Hints are found in Mjartan’s office, filled with books and family pictures. On any given afternoon, said office might also contain a mayor.

“The opportunities that he’s been able to avail himself of, living in this great country, I think it gives him a proximity to the experience that so many historically disenfranchised communities might face,” said Columbia Mayor Steve Benjamin, an Optus supporter who works with the bank on city development initiatives. “He sees a whole lot more from a different lens than many natural-born Americans might see. He has a high IQ, but he also has a high EQ. It’s an emotional quotient. He gets it. He’s got a big brain, but he’s got a big heart, too.”

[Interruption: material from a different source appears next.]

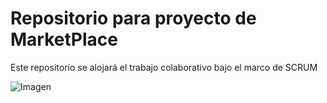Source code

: # Repositorio para proyecto de MarketPlace

Este repositorio se alojará el trabajo colaborativo bajo el marco de SCRUM 


![Imagen](https://ibb.co/zbV61Hf)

While proud of Optus’ turnaround, Mjartan deflects credit to others: Mitchell, U.S. Sen. Tim Scott, State Treasurer Curtis Loftis, and numerous city and county officials he said have been consistent supporters, helping shoulder the load on what Mjartan sees as an ongoing journey.

“When people see a white guy from Czechoslovakia in this institute, they kind of are naturally curious, or suspicious in some cases,” Mjartan said. “But generally speaking, this is a ministry for us. I see this as a wealth-building ministry.

“When I come to work, I feel like this is my life’s purpose. It does come from that opportunity, coming to this country with $500 and a blessing from my parents to do that. I felt empowered. But I see every person who comes through this door in the same way. They come here — sometimes they don’t even have $500, but they want to improve their life.”  

This article first appeared in the Feb. 17 print edition of the Columbia Regional Business Report.